Zuckerberg has been under pressure from the Irish, Argentine and Australian authorities also to attend the meeting to be held in London
The lawmakers, meanwhile, raised concerns over Zuckerberg not giving the several millions of Facebook users in their countries ‘the same line of accountability’ as he did in the US and EU, by presenting himself before the regulatory agencies and answering their questions.
Meanwhile, the company said it thwarted attempts by certain Russia-based entities to interfere with the mid-term election, by misusing the Facebook platform. As part of the crackdown, several malicious Facebook pages were blocked this week, including those run by Russia’s Internet Research Agency (IRA).

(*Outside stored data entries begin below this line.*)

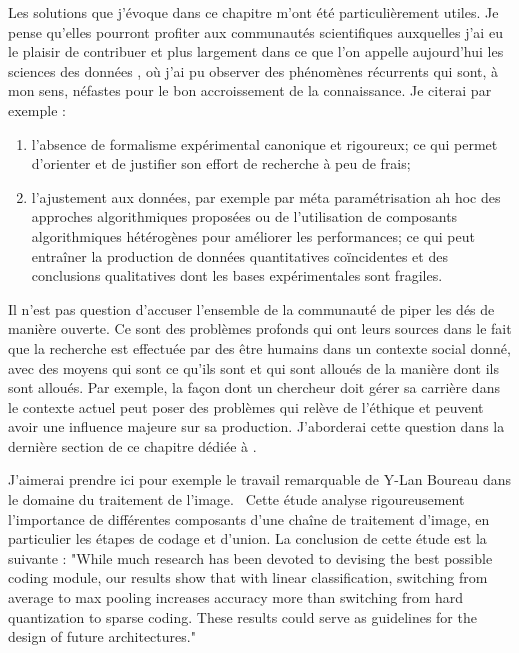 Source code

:Les solutions que j'évoque dans ce chapitre m'ont été particulièrement utiles. Je pense qu'elles pourront profiter aux communautés scientifiques auxquelles j'ai eu le plaisir de contribuer et plus largement dans ce que l'on appelle aujourd'hui \og les sciences des données \fg, où j'ai pu observer des phénomènes récurrents qui sont, à mon sens, néfastes pour le bon accroissement de la connaissance. Je citerai par exemple :
\begin{enumerate}
  \item l'absence de formalisme expérimental canonique et rigoureux; ce qui permet d'orienter et de justifier son effort de recherche à peu de frais;
  \item l'ajustement aux données, par exemple par méta paramétrisation ah hoc des approches algorithmiques proposées ou de l'utilisation de composants algorithmiques hétérogènes pour améliorer les performances; ce qui peut entraîner la production de données quantitatives coïncidentes et des conclusions qualitatives dont les bases expérimentales sont fragiles.
\end{enumerate}

Il n'est pas question d'accuser l'ensemble de la communauté de \og piper les dés \fg de manière ouverte. Ce sont des problèmes profonds qui ont leurs sources dans le fait que la recherche est effectuée par des être humains dans un contexte social donné, avec des moyens qui sont ce qu'ils sont et qui sont alloués de la manière dont ils sont alloués. Par exemple, la façon dont un chercheur doit gérer sa carrière dans le contexte actuel peut poser des problèmes qui relève de l'éthique et peuvent avoir une influence majeure sur sa production. J'aborderai cette question dans la dernière section de ce chapitre dédiée à .


J'aimerai prendre ici pour exemple le travail remarquable de Y-Lan Boureau dans le domaine du traitement de l'image.~\cite{boureau2010learning} Cette étude analyse rigoureusement l'importance de différentes composants d'une chaîne de traitement d'image, en particulier les étapes de codage et d'union. La conclusion de cette étude est la suivante :  "While much research has been devoted to devising
the best possible coding module, our results show that with
linear classification, switching from average to max pooling
increases accuracy more than switching from hard quantization to sparse coding. These results could serve as guidelines for the design of future architectures."

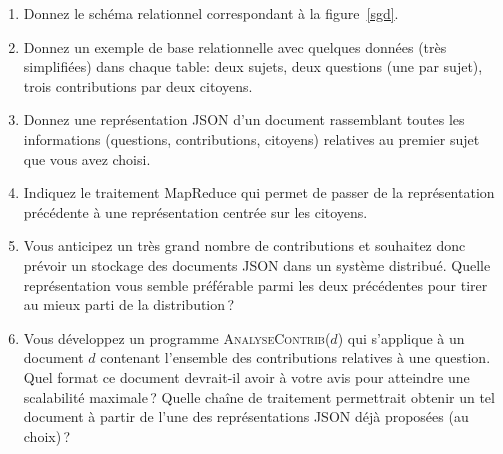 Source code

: \documentclass[11pt,a4paper]{article}
\begin{document}
\begin{enumerate}
  \item Donnez le schéma relationnel correspondant à la figure~\ref{sgd}. 
  \item Donnez un exemple de base relationnelle avec quelques données (très simplifiées) dans chaque table: deux sujets,
      deux questions (une par sujet), trois contributions par deux citoyens. 
      
   \item Donnez une représentation JSON d'un document rassemblant toutes les informations
        (questions, contributions, citoyens) relatives au premier sujet que vous avez choisi.
        
    
    \item Indiquez le traitement MapReduce qui permet de passer de la représentation
          précédente à une représentation centrée sur les citoyens.
     
     \item Vous anticipez un très grand nombre de contributions et souhaitez
        donc prévoir un stockage des documents JSON dans un système distribué. Quelle représentation
        vous semble préférable parmi les deux précédentes pour tirer au mieux parti de la distribution\,? 
        
      \item Vous développez un programme \textsc{AnalyseContrib($d$)} qui s'applique à  un
         document $d$ contenant l'ensemble des contributions
          relatives à une question. Quel format ce document devrait-il avoir à
          votre avis pour atteindre une scalabilité maximale\,? 
          Quelle chaîne de traitement permettrait obtenir un tel document
          à partir de l'une des représentations JSON déjà proposées (au choix)\,?
\end{enumerate}
\end{document}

A few months ago, Facebook had removed about 270 fake accounts operated by the IRA.
According to a statement from the company, the action was taken based on an intelligence tip-off that Russian hackers had targeted the website and media-sharing platform Instagram to influence voters during the midterm election.
In an indication that the company continues its effort to enhance user experience, even while tackling operational challenges, Facebook Wednesday announced a new feature for its messaging app that allows users to delete messages after posting them. Once the new feature is incorporated into the app, users will be able to take back their messages within 10 minutes of sending them.
For Facebook, 2018 was both the best and worst year, when its stock hit a record high but witnessed some of the worst selloffs also. The stock, which plunged about 19% since the beginning of the year, traded higher during Wednesday’s regular session.